The Godmen have much in common with at least some of the secular Men's Rights Advocates I encounter in the blogosphere. For one thing, both Godmen and MRAs engage in the nifty trick of framing themselves as "oppressed victims". Since at least the 1970s, both MRAs and white conservative Christians -- traditionally the greatest agents of injustice -- have tried to steal the mantle of "victimhood" from the genuinely oppressed. In this perverse reframing, gays and lesbians who want marriage equality become the powerful forces of evil, imposing their will on a simple, God-fearing, and ultimately powerless majority.
If there's one thing I loathe above all else it's the appropriation of the language of the oppressed by the oppressors themselves; all the Godmen are adding to this tired mix is the apparent imprimatur of our Savior Himself. According to the Godmen, Jesus didn't come to build a "peaceable Kingdom". He came, it seems, to restore traditional gender roles and act as a Savior to that most noxious of cultural archetypes, the "hen-pecked husband" in danger of drowning in feminist rhetoric.
Scripture calls us to war. But it is not a war to be fought by men only, and it is a war to be fought with prayers, not swords. And war is, in the end, only a metaphor for the intense struggle we all fight on behalf of peace. Paul, in Ephesians 6:
Finally, be strong in the Lord and in his mighty power. Put on the full armor of God so that you can take your stand against the devil's schemes. For our struggle is not against flesh and blood, but against the rulers, against the authorities, against the powers of this dark world and against the spiritual forces of evil in the heavenly realms. Therefore put on the full armor of God, so that when the day of evil comes, you may be able to stand your ground, and after you have done everything, to stand. Stand firm then, with the belt of truth buckled around your waist, with the breastplate of righteousness in place, and with your feet fitted with the readiness that comes from the gospel of peace. In addition to all this, take up the shield of faith, with which you can extinguish all the flaming arrows of the evil one. Take the helmet of salvation and the sword of the Spirit, which is the word of God.
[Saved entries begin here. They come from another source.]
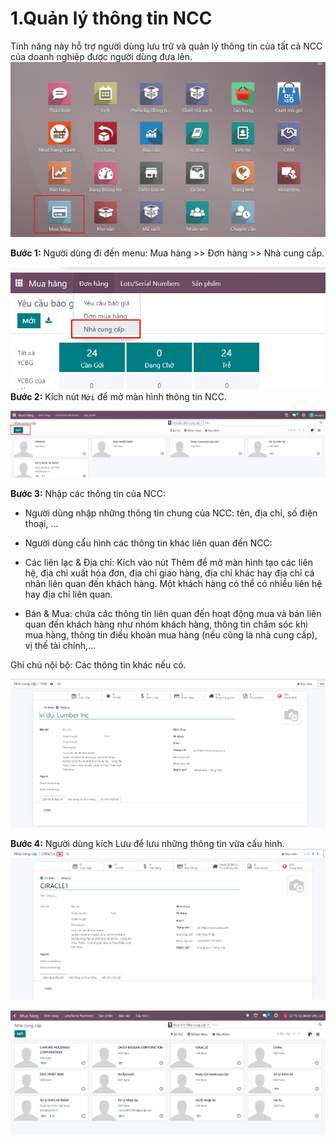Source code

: # 1.Quản lý thông tin NCC
Tính năng này hỗ trợ người dùng lưu trữ và quản lý thông tin của tất cả NCC của doanh nghiệp được người dùng đưa lên.
![alt text](image.png)


**Bước 1:** Người dùng đi đến menu: Mua hàng >> Đơn hàng >> Nhà cung cấp.

![alt text](image-1.png)
**Bước 2:** Kích nút ```Mới``` để mở màn hình thông tin NCC.

![alt text](image-2.png)

**Bước 3:** Nhập các thông tin của NCC:

+ Người dùng nhập những thông tin chung của NCC: tên, địa chỉ, số điện thoại, …

+ Người dùng cấu hình các thông tin khác liên quan đến NCC:

+ Các liên lạc & Địa chỉ: Kích vào nút Thêm để mở màn hình tạo các liên hệ, địa chỉ xuất hóa đơn, địa chỉ giao hàng, địa chỉ khác hay địa chỉ cá nhân liên quan đến khách hàng. Một khách hàng có thể có nhiều liên hệ hay địa chỉ liên quan.

+ Bán & Mua: chứa các thông tin liên quan đến hoạt động mua và bán liên quan đến khách hàng như nhóm khách hàng, thông tin chăm sóc khi mua hàng, thông tin điều khoản mua hàng (nếu cũng là nhà cung cấp), vị thế tài chính,…

Ghi chú nội bộ: Các thông tin khác nếu có.

![alt text](image-3.png)


**Bước 4:** Người dùng kích Lưu để lưu những thông tin vừa cấu hình.
![alt text](image-4.png)

![alt text](image-5.png)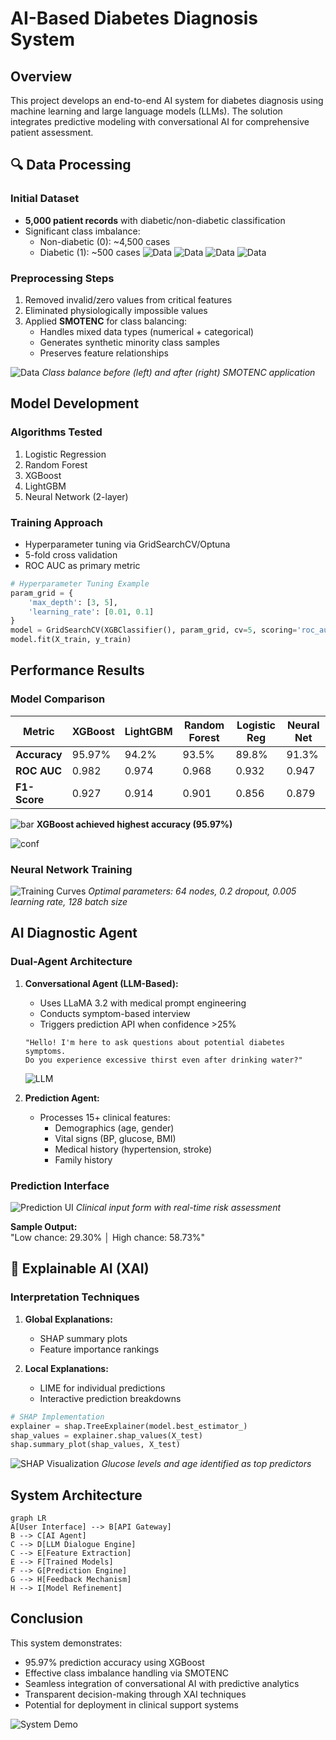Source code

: 
# AI-Based Diabetes Diagnosis System

## Overview
This project develops an end-to-end AI system for diabetes diagnosis using machine learning and large language models (LLMs). The solution integrates predictive modeling with conversational AI for comprehensive patient assessment.


## 🔍 Data Processing
### Initial Dataset
- **5,000 patient records** with diabetic/non-diabetic classification
- Significant class imbalance: 
  - Non-diabetic (0): ~4,500 cases 
  - Diabetic (1): ~500 cases
![Data](./Screenshots/data.png)
![Data](./Screenshots/data1.png)
![Data](./Screenshots/data2.png)
![Data](./Screenshots/data3.png)
### Preprocessing Steps
1. Removed invalid/zero values from critical features
2. Eliminated physiologically impossible values
3. Applied **SMOTENC** for class balancing:
   - Handles mixed data types (numerical + categorical)
   - Generates synthetic minority class samples
   - Preserves feature relationships

![Data](./Screenshots/DataDistribution.png)
*Class balance before (left) and after (right) SMOTENC application*

## Model Development
### Algorithms Tested
1. Logistic Regression
2. Random Forest
3. XGBoost
4. LightGBM
5. Neural Network (2-layer)

### Training Approach
- Hyperparameter tuning via GridSearchCV/Optuna
- 5-fold cross validation
- ROC AUC as primary metric

```python
# Hyperparameter Tuning Example
param_grid = {
    'max_depth': [3, 5],
    'learning_rate': [0.01, 0.1]
}
model = GridSearchCV(XGBClassifier(), param_grid, cv=5, scoring='roc_auc')
model.fit(X_train, y_train)
```

## Performance Results
### Model Comparison
| Metric          | XGBoost | LightGBM | Random Forest | Logistic Reg | Neural Net |
|-----------------|---------|----------|---------------|--------------|------------|
| **Accuracy**    | 95.97%  | 94.2%    | 93.5%         | 89.8%        | 91.3%      |
| **ROC AUC**     | 0.982   | 0.974    | 0.968         | 0.932        | 0.947      |
| **F1-Score**    | 0.927   | 0.914    | 0.901         | 0.856        | 0.879      |


![bar](./Screenshots/bar.png)
**XGBoost achieved highest accuracy (95.97%)**

![conf](./Screenshots/conf.png)

### Neural Network Training
![Training Curves](./Screenshots/nn.png)
*Optimal parameters: 64 nodes, 0.2 dropout, 0.005 learning rate, 128 batch size*

##  AI Diagnostic Agent
### Dual-Agent Architecture
1. **Conversational Agent (LLM-Based):**
   - Uses LLaMA 3.2 with medical prompt engineering
   - Conducts symptom-based interview
   - Triggers prediction API when confidence >25%
   
   ```
   "Hello! I'm here to ask questions about potential diabetes symptoms.
   Do you experience excessive thirst even after drinking water?"
   ```
   ![LLM](./Screenshots/llmChat.png)

2. **Prediction Agent:**
   - Processes 15+ clinical features:
     * Demographics (age, gender)
     * Vital signs (BP, glucose, BMI)
     * Medical history (hypertension, stroke)
     * Family history

### Prediction Interface
![Prediction UI](./Screenshots/pred.png)
*Clinical input form with real-time risk assessment*

**Sample Output:**  
"Low chance: 29.30% │ High chance: 58.73%"

## 🧠 Explainable AI (XAI)
### Interpretation Techniques
1. **Global Explanations:**
   - SHAP summary plots
   - Feature importance rankings
   
2. **Local Explanations:**
   - LIME for individual predictions
   - Interactive prediction breakdowns

```python
# SHAP Implementation
explainer = shap.TreeExplainer(model.best_estimator_)
shap_values = explainer.shap_values(X_test)
shap.summary_plot(shap_values, X_test)
```

![SHAP Visualization](./diabetes/explanations0/shap/shap_summary_lr.png)
*Glucose levels and age identified as top predictors*

## System Architecture
```mermaid
graph LR
A[User Interface] --> B[API Gateway]
B --> C[AI Agent]
C --> D[LLM Dialogue Engine]
C --> E[Feature Extraction]
E --> F[Trained Models]
F --> G[Prediction Engine]
G --> H[Feedback Mechanism]
H --> I[Model Refinement]
```

##  Conclusion
This system demonstrates:
- 95.97% prediction accuracy using XGBoost
- Effective class imbalance handling via SMOTENC
- Seamless integration of conversational AI with predictive analytics
- Transparent decision-making through XAI techniques
- Potential for deployment in clinical support systems

![System Demo](https://via.placeholder.com/800x400?text=End-to-End+System+Demo)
Paul's audience would have known better than any modern one what a shield and a helmet looked and felt like. And the shields and helmets and swords Paul speaks of are entirely spiritual, to be used in congruence with a gospel of peace. Paul and Jesus take classic symbols of masculine aggression and artfully turn them into tools for building a peaceful, just world. For Paul and Christ, means and ends are radically, divinely congruent: peace is built peacefully with the shield of faith and a sword of the Spirit. To mistake the physical sword for the spiritual one is an old and tragic mistake, one that Christians have been making since, oh, the early fourth century.
For the Godmen, pornography and masturbation are apparently the "worst" sins in which a man can engage. (In the Newsweek article, they are mentioned several times as a particular focus.) This is in keeping with much right-wing Christian rhetoric about the necessity of "purity." At first glance, but only at first, the Godmen's hostility to porn seems to match that of certain wings of the feminist movement. But the similarity is, I have come to realize, only superficial.
I've never been to a "Godmen" service. But I've been to a few Promisekeepers events, and I've also got a strong grounding in secular feminism. Frankly, I don't know many other men who have spent a considerable amount of time in both evangelical and feminist circles, and who feel genuinely at home in both. (What was it old Walt Whitman said about contradictions?) I've heard lots of talk about pornography in both camps. And while the hostility to porn is often nearly identical in intensity, what undergirds that dislike of commercial sex is fundamentally different.
While the feminist anti-porn movement is concerned with the impact porn has on both women and men, groups like the Godmen only pay lip service to concepts like "exploitation" and "dehumanization." What conservative Christian men's groups find so troubling is that an addiction to porn and masturbation leaves men feeling weak, powerless, and vulnerable. In particular, for the vast majority who are heterosexual, it is the intensity of desire for women that leaves many men feeling dependent upon their girlfriends and wives (as well as the images on their screen.) Thus a man who can resist pornography and sexual "sin" is a man who can stand up to women and resist their challenge to transform himself. Feminists don't like porn because porn sends a fundamentally destructive message about who women are. Godmen don't like porn because it is a visceral, shameful reminder of male weakness, one that stands at odds with their self-flattering vision of strong, bold, Christian warriors. One group's opposition to porn is grounded in justice and a desire to see our common humanity acknowledged; the other's in the rhetoric of masculine autonomy and independence.
I am a Christian, washed clean in Christ. I believe myself to be a new creation, one who still struggles mightily to follow my Master. I am a feminist, committed to the notion that we are called to see men and women as radical equals. I am a man who understands that his strength comes not from his testicles or his Y chromosome or his bravado, but from the Spirit that is given equally to all of us, male and female.
The Godmen band use the image of the saddle and "cowboying up." But the New Testament image of the saddle is of Saul of Tarsus, proud and cruel, thrown from his saddle and left sprawling in the dust of the Damascus road. Saul became Paul -- and became a true Christian -- not when he climbed on his horse but when he fell from it. And men become followers of the Savior when they too are willing to be left sprawling in the dust, blinded and overwhelmed, surrendering all they have to Him.